CTB - Custom Taxonomy Builder
Given a list of terms and a set of UMLS files, the CTB generates a subset the of UMLS containing the supplied terms and their word-based variants.
The following files should be placed in the data/input directory:
- MRCONSO.RRF concepts file
- MRSTY.RRF concept -> semantic types file
Supplied to Web Interface
- list of supplied terms
- Custom version of mrconso.rrf
- Custom version of mrsty.rrf
To use CTB you must first create indexes of your UMLS files and then start the tool.
Prepare Knowledge Sources
Copy MRCONSO.RRF, MRSTY.RRF to ctb/data/input/'your data set name'/.
In the ctb directory run:
bin/prepumls.sh 'your data set name'
Update the system configuration file
There should be a file called ctb.properties in the "config" directory. In ctb.properties change:
ctb.ivf.dataroot: data/ivf/<your data set name>
Adding LVG to configuration file for term expansion
If you want to use the Lexical Tools Lexical Variant Generator (LVG) to supply term combinations not found in the UMLS then download LVG from the Lexical Systems Group website (https://lsg3.nlm.nih.gov/LexSysGroup/Projects/lvg/current/web/index.html) and install it according to its directions. After installing the Lexical Tools then add the following to the ctb.properties file:
Where LVGDIR is the location of your LVG installation.
Start up system
In the top-level ctb directory run:
java -jar target/ctb-0.1.0-SNAPSHOT-standalone.jar [port]
or if you have Leiningen:
lein ring server [port]
Then point your web browser to localhost:3000 (or if you supplied a port number, that port number.)
Supply Term List
Paste your term list into the "Input Terms" (first) page and press "Submit".
Select or de-select terms in Synonym Set View to filter the synonyms generated by the tool and press "Submit".
Generate Data Set
The generated dataset will be placed in the directory resources/public/output/user//.
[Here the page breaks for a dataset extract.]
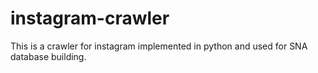 # instagram-crawler
This is a crawler for instagram implemented in python and used for SNA database building.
The directory should contain the following files:
filtered-synset filtered-termlist.edn mrconso.rrf mrsty.rrf params synonymsp.checksum termlist
Running the system in Apache Tomcat
If you have tomcat you can use the file target/ctb-0.1.0-SNAPSHOT-standalone.war to deploy the system to tomcat.
Currently, the application expects the config directory containing ctb.properties and the data directory containing the indexes to be in the top-level apache-tomcat directory (where directories conf, webapps, etc. resides)
Note: CTB has not been extensively tested in Tomcat and may require modification to work properly.
CTB is product of the U.S. Government and is not subject to copyright.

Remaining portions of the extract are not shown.